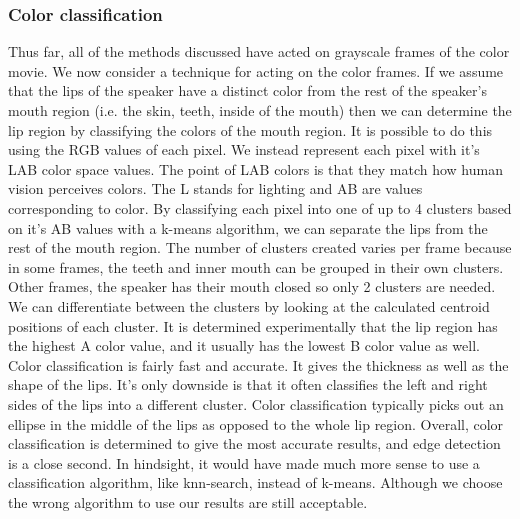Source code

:\documentclass[a4paper]{article}
\begin{document}
\subsubsection{Color classification}
Thus far, all of the methods discussed have acted on grayscale frames of the color movie. We now consider a technique for acting on the color frames. If we assume that the lips of the speaker have a distinct color from the rest of the speaker's mouth region (i.e. the skin, teeth, inside of the mouth) then we can determine the lip region by classifying the colors of the mouth region. It is possible to do this using the RGB values of each pixel. We instead represent each pixel with it's LAB color space values. The point of LAB colors  is that they match how human vision perceives colors. The L stands for lighting and AB are values corresponding to color. By classifying each pixel into one of up to 4 clusters based on it's AB values with a k-means algorithm, we can separate the lips from the rest of the mouth region. The number of clusters created varies per frame because in some frames, the teeth and inner mouth can be grouped in their own clusters. Other frames, the speaker has their mouth closed so only 2 clusters are needed. We can differentiate between the clusters by looking at the calculated centroid positions of each cluster. It is determined experimentally that the lip region has the highest A color value, and it usually has the lowest B color value as well.  Color classification is fairly fast and accurate. It gives the thickness as well as the shape of the lips. It's only downside is that it often classifies the left and right sides of the lips into a different cluster. Color classification typically picks out an ellipse in the middle of the lips as opposed to the whole lip region. Overall, color classification is determined to give the most accurate results, and edge detection is a close second. In hindsight, it would have made much more sense to use a classification algorithm, like knn-search, instead of k-means. Although we choose the wrong algorithm to use our results are still acceptable. \par
 
\end{document}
◇ ◇ ◇ ◇
Each line of the data above should be reproduced without alteration, and no picture should appear in the copy.

Output of the task:
Source code

:\documentclass[a4paper]{article}
\begin{document}
\subsubsection{Color classification}
Thus far, all of the methods discussed have acted on grayscale frames of the color movie. We now consider a technique for acting on the color frames. If we assume that the lips of the speaker have a distinct color from the rest of the speaker's mouth region (i.e. the skin, teeth, inside of the mouth) then we can determine the lip region by classifying the colors of the mouth region. It is possible to do this using the RGB values of each pixel. We instead represent each pixel with it's LAB color space values. The point of LAB colors  is that they match how human vision perceives colors. The L stands for lighting and AB are values corresponding to color. By classifying each pixel into one of up to 4 clusters based on it's AB values with a k-means algorithm, we can separate the lips from the rest of the mouth region. The number of clusters created varies per frame because in some frames, the teeth and inner mouth can be grouped in their own clusters. Other frames, the speaker has their mouth closed so only 2 clusters are needed. We can differentiate between the clusters by looking at the calculated centroid positions of each cluster. It is determined experimentally that the lip region has the highest A color value, and it usually has the lowest B color value as well.  Color classification is fairly fast and accurate. It gives the thickness as well as the shape of the lips. It's only downside is that it often classifies the left and right sides of the lips into a different cluster. Color classification typically picks out an ellipse in the middle of the lips as opposed to the whole lip region. Overall, color classification is determined to give the most accurate results, and edge detection is a close second. In hindsight, it would have made much more sense to use a classification algorithm, like knn-search, instead of k-means. Although we choose the wrong algorithm to use our results are still acceptable. \par
 
\end{document}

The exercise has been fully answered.